* PROBLEM STATEMENT: Tell how many lines in the data below hold the string "This"; give nothing but the number.

=== Section Start ===

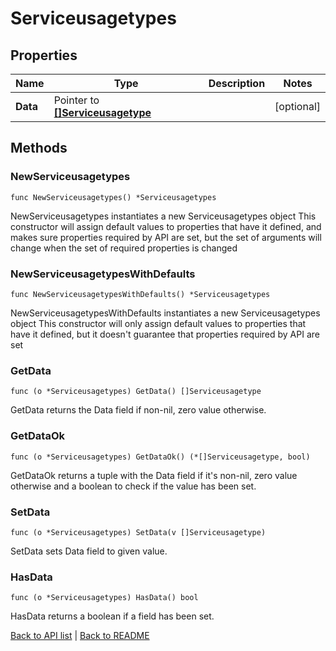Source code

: # Serviceusagetypes

## Properties

Name | Type | Description | Notes
------------ | ------------- | ------------- | -------------
**Data** | Pointer to [**[]Serviceusagetype**](Serviceusagetype.md) |  | [optional] 

## Methods

### NewServiceusagetypes

`func NewServiceusagetypes() *Serviceusagetypes`

NewServiceusagetypes instantiates a new Serviceusagetypes object
This constructor will assign default values to properties that have it defined,
and makes sure properties required by API are set, but the set of arguments
will change when the set of required properties is changed

### NewServiceusagetypesWithDefaults

`func NewServiceusagetypesWithDefaults() *Serviceusagetypes`

NewServiceusagetypesWithDefaults instantiates a new Serviceusagetypes object
This constructor will only assign default values to properties that have it defined,
but it doesn't guarantee that properties required by API are set

### GetData

`func (o *Serviceusagetypes) GetData() []Serviceusagetype`

GetData returns the Data field if non-nil, zero value otherwise.

### GetDataOk

`func (o *Serviceusagetypes) GetDataOk() (*[]Serviceusagetype, bool)`

GetDataOk returns a tuple with the Data field if it's non-nil, zero value otherwise
and a boolean to check if the value has been set.

### SetData

`func (o *Serviceusagetypes) SetData(v []Serviceusagetype)`

SetData sets Data field to given value.

### HasData

`func (o *Serviceusagetypes) HasData() bool`

HasData returns a boolean if a field has been set.


[Back to API list](../README.md#documentation-for-api-endpoints) | [Back to README](../README.md)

=== Section End ===

* TASK ANSWER: 2